Andrew Sullivan delivers Critical (race) theory a gut punch with this well written and well thought out piece. Read the whole thing. There is much to agree with here. I'll focus on the following:
The genius of liberalism in unleashing human freedom and the human mind changed us more in centuries than we had changed in hundreds of millennia. And at its core, there is the model of the single, interchangeable, equal citizen, using reason to deliberate the common good with fellow citizens. No ultimate authority; just inquiry and provisional truth. No final answer: an endless conversation. No single power, but many in competition.
In this open-ended conversation, all can participate, conservatives and liberals, and will have successes and failures in their turn. What matters, both conservatives and liberals agree, is not the end result, but the liberal democratic, open-ended means. That shift — from specifying a single end to insisting only on playing by the rules — is the key origin of modern freedom.
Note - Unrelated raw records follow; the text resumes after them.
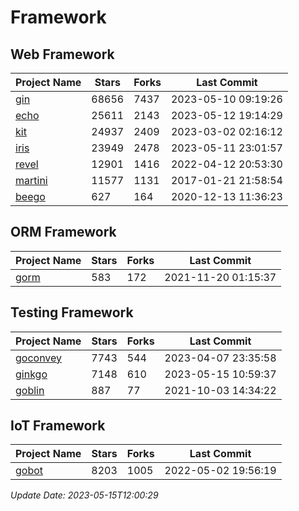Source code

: # Framework

## Web Framework
| Project Name | Stars | Forks | Last Commit |
| ------------ | ----- | ----- | ----------- |
| [gin](https://github.com/gin-gonic/gin) | 68656 | 7437 | 2023-05-10 09:19:26 |
| [echo](https://github.com/labstack/echo) | 25611 | 2143 | 2023-05-12 19:14:29 |
| [kit](https://github.com/go-kit/kit) | 24937 | 2409 | 2023-03-02 02:16:12 |
| [iris](https://github.com/kataras/iris) | 23949 | 2478 | 2023-05-11 23:01:57 |
| [revel](https://github.com/revel/revel) | 12901 | 1416 | 2022-04-12 20:53:30 |
| [martini](https://github.com/go-martini/martini) | 11577 | 1131 | 2017-01-21 21:58:54 |
| [beego](https://github.com/astaxie/beego) | 627 | 164 | 2020-12-13 11:36:23 |

## ORM Framework
| Project Name | Stars | Forks | Last Commit |
| ------------ | ----- | ----- | ----------- |
| [gorm](https://github.com/jinzhu/gorm) | 583 | 172 | 2021-11-20 01:15:37 |

## Testing Framework
| Project Name | Stars | Forks | Last Commit |
| ------------ | ----- | ----- | ----------- |
| [goconvey](https://github.com/smartystreets/goconvey) | 7743 | 544 | 2023-04-07 23:35:58 |
| [ginkgo](https://github.com/onsi/ginkgo) | 7148 | 610 | 2023-05-15 10:59:37 |
| [goblin](https://github.com/franela/goblin) | 887 | 77 | 2021-10-03 14:34:22 |

## IoT Framework
| Project Name | Stars | Forks | Last Commit |
| ------------ | ----- | ----- | ----------- |
| [gobot](https://github.com/hybridgroup/gobot) | 8203 | 1005 | 2022-05-02 19:56:19 |

*Update Date: 2023-05-15T12:00:29*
My central problem with critical theory is that it takes precise aim at these very core principles and rejects them. By rejecting them, in the otherwise noble cause of helping the marginalized, it is a very seductive and potent threat to liberal civilization.
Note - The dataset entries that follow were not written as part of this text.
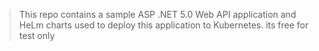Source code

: > This repo contains a sample ASP .NET 5.0 Web API application and HeLm charts used to deploy this application to Kubernetes.
> its free for test only
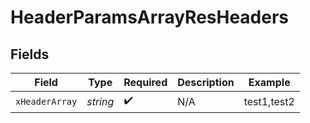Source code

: # HeaderParamsArrayResHeaders


## Fields

| Field              | Type               | Required           | Description        | Example            |
| ------------------ | ------------------ | ------------------ | ------------------ | ------------------ |
| `xHeaderArray`     | *string*           | :heavy_check_mark: | N/A                | test1,test2        |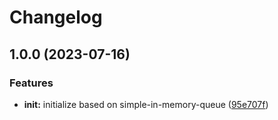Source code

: # Changelog

## 1.0.0 (2023-07-16)


### Features

* **init:** initialize based on simple-in-memory-queue ([95e707f](https://github.com/ehmpathy/simple-localstorage-cache/commit/95e707f379c0d13514ac3e04aab56156a9674753))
A.S. goes on to explain how CRT proponents cast free expression as a white construct which furthers oppression and racism. Why? Because the system was built by white westerners who do not have the lived experience of marginalized people
I'm always on the lookout for what the end game is for the CRT proponent. A.S. doesn't provide that either. Maybe they don't have one. A.S. does describe what he sees as the consequence of CRT whether intended or not:
I’m sorry but this matters. It’s not the only thing that matters right now, I know. But if we remove the corner-stone of liberal democracy — the concept of a free, interchangeable citizen using reason to deliberate the common good with her fellow citizens, regardless of any identity — then it is only a matter of time before it falls. This does not mean ignoring or overlooking the real struggles that African-Americans in particular have endured and continue to endure. It is to insist that we can do better — within a self-correcting, open liberal system — without surrendering to tribalism, race obsessiveness, or utopian attempts to force racial justice which violate the core guardrails against tyranny we rely upon for the survival of liberal democracy.
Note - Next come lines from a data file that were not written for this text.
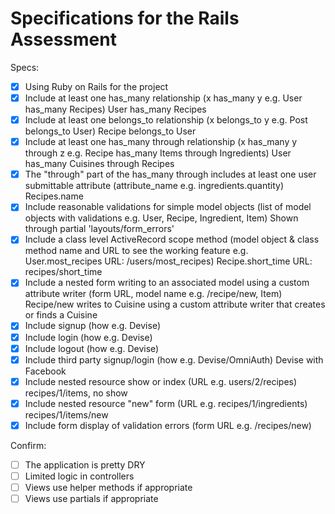 # Specifications for the Rails Assessment

Specs:
- [x] Using Ruby on Rails for the project
- [X] Include at least one has_many relationship (x has_many y e.g. User has_many Recipes)
  User has_many Recipes
- [X] Include at least one belongs_to relationship (x belongs_to y e.g. Post belongs_to User)
  Recipe belongs_to User
- [X] Include at least one has_many through relationship (x has_many y through z e.g. Recipe has_many Items through Ingredients)
  User has_many Cuisines through Recipes
- [X] The "through" part of the has_many through includes at least one user submittable attribute (attribute_name e.g. ingredients.quantity)
  Recipes.name
- [X] Include reasonable validations for simple model objects (list of model objects with validations e.g. User, Recipe, Ingredient, Item)
  Shown through partial 'layouts/form_errors'
- [x] Include a class level ActiveRecord scope method (model object & class method name and URL to see the working feature e.g. User.most_recipes URL: /users/most_recipes)
  Recipe.short_time URL: recipes/short_time
- [X] Include a nested form writing to an associated model using a custom attribute writer (form URL, model name e.g. /recipe/new, Item)
  Recipe/new writes to Cuisine using a custom attribute writer that creates or finds a Cuisine
- [X] Include signup (how e.g. Devise)
- [X] Include login (how e.g. Devise)
- [X] Include logout (how e.g. Devise)
- [X] Include third party signup/login (how e.g. Devise/OmniAuth)
  Devise with Facebook
- [X] Include nested resource show or index (URL e.g. users/2/recipes)
  recipes/1/items, no show
- [X] Include nested resource "new" form (URL e.g. recipes/1/ingredients)
  recipes/1/items/new
- [X] Include form display of validation errors (form URL e.g. /recipes/new)

Confirm:
- [ ] The application is pretty DRY
- [ ] Limited logic in controllers
- [ ] Views use helper methods if appropriate
- [ ] Views use partials if appropriate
I cannot be a stronger proponent of free expression and the benefits of free exchange of ideas. I further believe that the old saw about the life-span of empires or countries will be rendered irrelevant so long as the country or empire in question maintains in perpetuity the free exchange of ideas. A.S. nails it with his observations that our system requires endless conversations from a robust variety of sources. There is no final answer. There is no right answer. There is no settled science.. There is only a continual and ongoing conversation with free exchange of ideas.
This is why I am concerned about what I have seen in just the last few months. Government, business, media, education, entertainment, sports, and more are coalescing around set of ideas that many not only disagree with, but are prohibited through threats of reprisals of various kinds from even speaking about. The examples are many and A.S. mentions a few of them. We cannot go down that road hope to survive.
Finally, I love Sullivan's punch at the phrase "being on the right side of history". I thought that was a crock from the very first time I heard it--from you know who. Claiming that your position is the right side of history and somebody else's isn't, is simply an arrogant and smug way of saying "you are full of shit". I prefer the latter. It's much easier to understand.